#### [Work instruction]
Without including any pictures, write out the data below exactly.

+++++

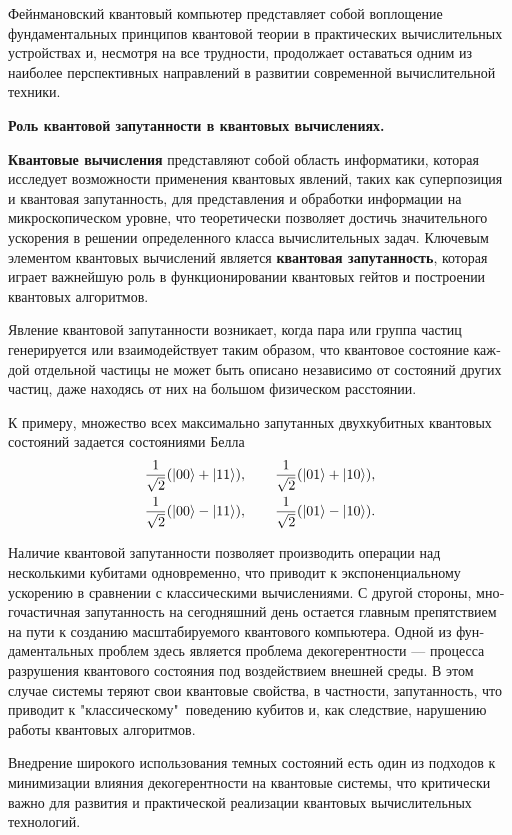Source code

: Фейнмановский квантовый компьютер представляет собой воплощение фундаментальных принципов квантовой теории в практических вычислитель­ных устройствах и, несмотря на все трудности, продолжает оставаться одним из наиболее перспективных направлений в развитии современной вычислитель­ной техники.

\clearpage
\indent\textbf{Роль квантовой запутанности в квантовых вычислениях.}

\textbf{Квантовые вычисления} представляют собой область информатики, которая исследует возможности применения квантовых явлений, таких как суперпозиция и квантовая запутанность, для представления и обработки ин­формации на микроскопическом уровне, что теоретически позволяет достичь значительного ускорения в решении определенного класса вычислительных задач. Ключевым элементом квантовых вычислений является \textbf{квантовая за­путанность}, которая играет важнейшую роль в функционировании квантовых гейтов и построении квантовых алгоритмов.

Явление квантовой запутанности возникает, когда пара или группа частиц генерируется или взаимодействует таким образом, что квантовое состояние каж­дой отдельной частицы не может быть описано независимо от состояний других частиц, даже находясь от них на большом физическом расстоянии.

К примеру, множество всех максимально запутанных двухкубитных кван­товых состояний задается состояниями Белла
\begin{align*}
	\frac{1}{\sqrt{2}}(|00\rangle + |11\rangle),\qquad \frac{1}{\sqrt{2}}(|01\rangle + |10\rangle),\\
	\frac{1}{\sqrt{2}}(|00\rangle - |11\rangle),\qquad \frac{1}{\sqrt{2}}(|01\rangle - |10\rangle).
\end{align*}

Наличие квантовой запутанности позволяет производить операции над несколькими кубитами одновременно, что приводит к экспоненциальному ускорению в сравнении с классическими вычислениями. С другой стороны, мно­гочастичная запутанность на сегодняшний день остается главным препятствием на пути к созданию масштабируемого квантового компьютера. Одной из фун­даментальных проблем здесь является проблема декогерентности --- процесса разрушения квантового состояния под воздействием внешней среды. В этом случае системы теряют свои квантовые свойства, в частности, запутанность, что приводит к "классическому"\ поведению кубитов и, как следствие, наруше­нию работы квантовых алгоритмов.

Внедрение широкого использования темных состояний есть один из под­ходов к минимизации влияния декогерентности на квантовые системы, что критически важно для развития и практической реализации квантовых вычислительных технологий.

+++++

#### [Your response]
Source code

: Фейнмановский квантовый компьютер представляет собой воплощение фундаментальных принципов квантовой теории в практических вычислитель­ных устройствах и, несмотря на все трудности, продолжает оставаться одним из наиболее перспективных направлений в развитии современной вычислитель­ной техники.

\clearpage
\indent\textbf{Роль квантовой запутанности в квантовых вычислениях.}

\textbf{Квантовые вычисления} представляют собой область информатики, которая исследует возможности применения квантовых явлений, таких как суперпозиция и квантовая запутанность, для представления и обработки ин­формации на микроскопическом уровне, что теоретически позволяет достичь значительного ускорения в решении определенного класса вычислительных задач. Ключевым элементом квантовых вычислений является \textbf{квантовая за­путанность}, которая играет важнейшую роль в функционировании квантовых гейтов и построении квантовых алгоритмов.

Явление квантовой запутанности возникает, когда пара или группа частиц генерируется или взаимодействует таким образом, что квантовое состояние каж­дой отдельной частицы не может быть описано независимо от состояний других частиц, даже находясь от них на большом физическом расстоянии.

К примеру, множество всех максимально запутанных двухкубитных кван­товых состояний задается состояниями Белла
\begin{align*}
	\frac{1}{\sqrt{2}}(|00\rangle + |11\rangle),\qquad \frac{1}{\sqrt{2}}(|01\rangle + |10\rangle),\\
	\frac{1}{\sqrt{2}}(|00\rangle - |11\rangle),\qquad \frac{1}{\sqrt{2}}(|01\rangle - |10\rangle).
\end{align*}

Наличие квантовой запутанности позволяет производить операции над несколькими кубитами одновременно, что приводит к экспоненциальному ускорению в сравнении с классическими вычислениями. С другой стороны, мно­гочастичная запутанность на сегодняшний день остается главным препятствием на пути к созданию масштабируемого квантового компьютера. Одной из фун­даментальных проблем здесь является проблема декогерентности --- процесса разрушения квантового состояния под воздействием внешней среды. В этом случае системы теряют свои квантовые свойства, в частности, запутанность, что приводит к "классическому"\ поведению кубитов и, как следствие, наруше­нию работы квантовых алгоритмов.

Внедрение широкого использования темных состояний есть один из под­ходов к минимизации влияния декогерентности на квантовые системы, что критически важно для развития и практической реализации квантовых вычислительных технологий.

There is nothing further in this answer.